A December 2005 U.S. Money Laundering Threat Assessment noted the “notable development... of Native American casinos... These tribal casinos are mov- ing rapidly from relative obscurity within the casino industry to a prominent position with ample potential for money laundering and other types of financial crimes.” Additionally, the report stated that “[a] constant threat at casinos is insiders taking advantage of their position either to steal or assist others with money laundering” (6).

Mercury News reported the July, 2007, arrest of an alleged drug smuggler who purportedly “laundered millions of dollars from illegal drug sales at Las Vegas casinos and elsewhere” according to the U.S. government (7).

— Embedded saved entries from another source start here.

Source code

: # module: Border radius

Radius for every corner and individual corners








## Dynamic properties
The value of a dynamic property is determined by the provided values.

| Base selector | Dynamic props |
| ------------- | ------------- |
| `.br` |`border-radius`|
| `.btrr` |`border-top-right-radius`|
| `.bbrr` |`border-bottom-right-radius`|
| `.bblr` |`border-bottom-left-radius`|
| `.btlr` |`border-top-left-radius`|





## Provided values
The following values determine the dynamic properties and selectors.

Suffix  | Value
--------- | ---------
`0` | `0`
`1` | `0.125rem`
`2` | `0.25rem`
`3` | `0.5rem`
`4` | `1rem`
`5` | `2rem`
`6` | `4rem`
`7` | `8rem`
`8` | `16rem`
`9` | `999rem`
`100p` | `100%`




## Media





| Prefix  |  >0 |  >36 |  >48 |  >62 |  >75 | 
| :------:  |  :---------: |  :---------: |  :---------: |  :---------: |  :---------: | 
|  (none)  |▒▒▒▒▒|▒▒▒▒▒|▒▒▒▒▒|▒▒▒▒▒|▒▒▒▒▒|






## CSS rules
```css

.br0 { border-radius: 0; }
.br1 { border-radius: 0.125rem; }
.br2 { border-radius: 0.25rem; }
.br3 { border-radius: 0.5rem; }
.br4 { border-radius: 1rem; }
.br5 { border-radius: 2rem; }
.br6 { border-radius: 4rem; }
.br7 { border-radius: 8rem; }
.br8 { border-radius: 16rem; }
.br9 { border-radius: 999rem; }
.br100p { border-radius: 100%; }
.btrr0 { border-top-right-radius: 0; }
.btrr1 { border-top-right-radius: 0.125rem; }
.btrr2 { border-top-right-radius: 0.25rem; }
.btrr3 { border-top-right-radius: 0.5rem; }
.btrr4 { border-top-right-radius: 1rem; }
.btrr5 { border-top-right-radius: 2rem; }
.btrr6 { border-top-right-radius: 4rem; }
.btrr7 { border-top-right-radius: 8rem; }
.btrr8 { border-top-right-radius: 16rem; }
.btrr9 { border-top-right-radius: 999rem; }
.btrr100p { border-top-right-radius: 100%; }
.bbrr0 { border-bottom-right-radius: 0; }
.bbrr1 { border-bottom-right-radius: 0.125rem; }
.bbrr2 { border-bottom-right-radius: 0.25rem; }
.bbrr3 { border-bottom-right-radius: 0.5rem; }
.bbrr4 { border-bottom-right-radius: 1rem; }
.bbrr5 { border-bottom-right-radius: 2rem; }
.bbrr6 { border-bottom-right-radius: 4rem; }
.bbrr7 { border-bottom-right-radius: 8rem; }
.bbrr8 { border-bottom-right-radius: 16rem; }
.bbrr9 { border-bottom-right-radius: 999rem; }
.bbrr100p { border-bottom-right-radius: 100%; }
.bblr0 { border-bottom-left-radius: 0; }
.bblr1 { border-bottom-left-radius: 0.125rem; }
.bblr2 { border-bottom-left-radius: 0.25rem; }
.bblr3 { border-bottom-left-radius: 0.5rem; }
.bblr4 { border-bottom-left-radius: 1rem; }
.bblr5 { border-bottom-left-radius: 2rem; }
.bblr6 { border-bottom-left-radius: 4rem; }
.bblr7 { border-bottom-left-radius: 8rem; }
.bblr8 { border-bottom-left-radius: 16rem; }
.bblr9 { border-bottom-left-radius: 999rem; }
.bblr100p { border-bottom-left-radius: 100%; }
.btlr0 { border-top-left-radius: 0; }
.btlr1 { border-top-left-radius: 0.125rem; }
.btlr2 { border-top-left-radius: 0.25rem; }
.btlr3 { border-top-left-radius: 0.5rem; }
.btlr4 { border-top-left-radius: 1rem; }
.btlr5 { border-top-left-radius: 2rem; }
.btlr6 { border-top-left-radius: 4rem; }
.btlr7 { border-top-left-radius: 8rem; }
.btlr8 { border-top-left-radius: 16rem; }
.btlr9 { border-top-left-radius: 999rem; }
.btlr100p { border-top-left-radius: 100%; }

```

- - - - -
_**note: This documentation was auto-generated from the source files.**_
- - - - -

Those involved often stand to gain in illicit profits much more than they risk losing to regulatory fines and taxes if they, or their casinos, are incriminated in such activities. Much more than education is needed; what is needed is an end to the legalized gambling that so easily creates – and maintains – these criminal opportunities.

1. Focus on the Family Action – Citizenlink.com. “Gambling Cities Linked to Drug Abuse.” 23 August 2007.

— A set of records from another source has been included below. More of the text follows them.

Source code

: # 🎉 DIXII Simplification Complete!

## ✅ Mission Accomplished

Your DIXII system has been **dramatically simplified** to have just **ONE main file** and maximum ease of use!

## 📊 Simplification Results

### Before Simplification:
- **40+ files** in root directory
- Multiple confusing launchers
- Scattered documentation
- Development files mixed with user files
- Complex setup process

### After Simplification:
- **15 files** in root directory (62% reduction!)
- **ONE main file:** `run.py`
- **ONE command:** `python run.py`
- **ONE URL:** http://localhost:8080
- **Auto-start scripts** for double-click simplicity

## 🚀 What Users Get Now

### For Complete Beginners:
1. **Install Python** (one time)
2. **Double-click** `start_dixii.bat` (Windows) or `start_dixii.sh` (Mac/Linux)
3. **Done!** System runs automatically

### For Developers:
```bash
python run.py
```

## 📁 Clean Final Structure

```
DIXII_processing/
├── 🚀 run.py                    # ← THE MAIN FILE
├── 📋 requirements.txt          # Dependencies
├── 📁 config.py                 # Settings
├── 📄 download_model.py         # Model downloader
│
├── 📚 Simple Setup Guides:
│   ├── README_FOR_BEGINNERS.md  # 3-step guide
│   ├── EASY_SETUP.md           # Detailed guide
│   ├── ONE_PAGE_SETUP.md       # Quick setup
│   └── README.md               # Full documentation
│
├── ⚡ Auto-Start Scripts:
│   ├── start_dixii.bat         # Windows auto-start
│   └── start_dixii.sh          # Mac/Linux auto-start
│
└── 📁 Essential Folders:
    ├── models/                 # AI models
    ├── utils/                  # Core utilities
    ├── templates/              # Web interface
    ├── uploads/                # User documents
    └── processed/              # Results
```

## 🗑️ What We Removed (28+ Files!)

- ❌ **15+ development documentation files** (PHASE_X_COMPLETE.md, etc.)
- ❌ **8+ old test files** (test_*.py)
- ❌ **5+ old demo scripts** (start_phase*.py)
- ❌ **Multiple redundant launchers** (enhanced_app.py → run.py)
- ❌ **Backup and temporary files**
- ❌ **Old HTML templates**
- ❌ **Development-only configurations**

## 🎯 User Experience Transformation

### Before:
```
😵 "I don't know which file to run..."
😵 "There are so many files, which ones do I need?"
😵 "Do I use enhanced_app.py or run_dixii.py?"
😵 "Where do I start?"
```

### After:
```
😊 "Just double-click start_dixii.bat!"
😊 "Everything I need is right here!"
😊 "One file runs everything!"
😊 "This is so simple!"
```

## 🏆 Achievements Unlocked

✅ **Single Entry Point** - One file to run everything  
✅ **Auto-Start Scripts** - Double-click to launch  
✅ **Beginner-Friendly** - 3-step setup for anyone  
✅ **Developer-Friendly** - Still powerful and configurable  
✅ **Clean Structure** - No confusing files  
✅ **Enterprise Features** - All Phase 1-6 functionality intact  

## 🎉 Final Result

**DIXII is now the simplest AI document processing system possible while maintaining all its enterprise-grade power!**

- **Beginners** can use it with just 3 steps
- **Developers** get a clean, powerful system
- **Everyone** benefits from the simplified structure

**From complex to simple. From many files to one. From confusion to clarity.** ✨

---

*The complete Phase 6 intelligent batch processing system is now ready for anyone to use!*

2. Social Science Research Network. "Estimating the Impact of Illicit Drugs Use on Gambling Behavior: Evidence from the U.S. Casino Industry and Drugs Arrests" (January 24, 2007). Feijen, Erik H.B.

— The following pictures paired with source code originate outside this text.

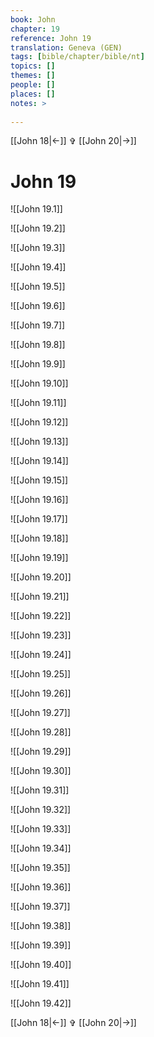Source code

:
 ```yaml
---
book: John
chapter: 19
reference: John 19
translation: Geneva (GEN)
tags: [bible/chapter/bible/nt]
topics: []
themes: []
people: []
places: []
notes: >
  
---
```


[[John 18|<-]] ✞ [[John 20|->]]

# John 19

![[John 19.1]]

![[John 19.2]]

![[John 19.3]]

![[John 19.4]]

![[John 19.5]]

![[John 19.6]]

![[John 19.7]]

![[John 19.8]]

![[John 19.9]]

![[John 19.10]]

![[John 19.11]]

![[John 19.12]]

![[John 19.13]]

![[John 19.14]]

![[John 19.15]]

![[John 19.16]]

![[John 19.17]]

![[John 19.18]]

![[John 19.19]]

![[John 19.20]]

![[John 19.21]]

![[John 19.22]]

![[John 19.23]]

![[John 19.24]]

![[John 19.25]]

![[John 19.26]]

![[John 19.27]]

![[John 19.28]]

![[John 19.29]]

![[John 19.30]]

![[John 19.31]]

![[John 19.32]]

![[John 19.33]]

![[John 19.34]]

![[John 19.35]]

![[John 19.36]]

![[John 19.37]]

![[John 19.38]]

![[John 19.39]]

![[John 19.40]]

![[John 19.41]]

![[John 19.42]]

[[John 18|<-]] ✞ [[John 20|->]]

3. For example, from Online Casino News: “Timothy M. Hillenbrand of Citrus Heights, California, has been sentenced to two years in jail after getting caught with $25,000 worth of cocaine, ecstasy and marijuana, which he was planning on selling at a Nevada casino.” OCN Staff. 15 November 2005.
http://www.onlinecasino­ news.com/20051115/man_caught_with_drugs_in_nevada_ecd.aspx
4. A crime ring operating out of Melbourne brought Asian gamblers into their operations: [the crime ring] “offers loans to gamblers who have accrued gambling debts, and when the debts are not paid on time, they offer the indebted gamblers an opportunity to pay off the loans by smuggling drugs.” Online Casino News. 13 August 2005.
 http://www.onlinecasino­ news.com/20050813/organized_crime_used_crown_casino_to_attract_drug_runn ers_and_launder_ded.aspx 
5. U.S. Immigration and Customs Enforcement; The Cornerstone Report, Volume 2, Issue 3. “ICE Gets Its Message Out To The Gaming Industry At The G2E Expo.” 
6. U.S. Treasury. “U.S. Money Laundering Threat Assessment.” December 2005. 60­ 61.
7. San Jose Mercury News. “Alleged Drug Trafficker Jailed in U.S.” Mark Sherman for the Associated Press. 24 July 2007.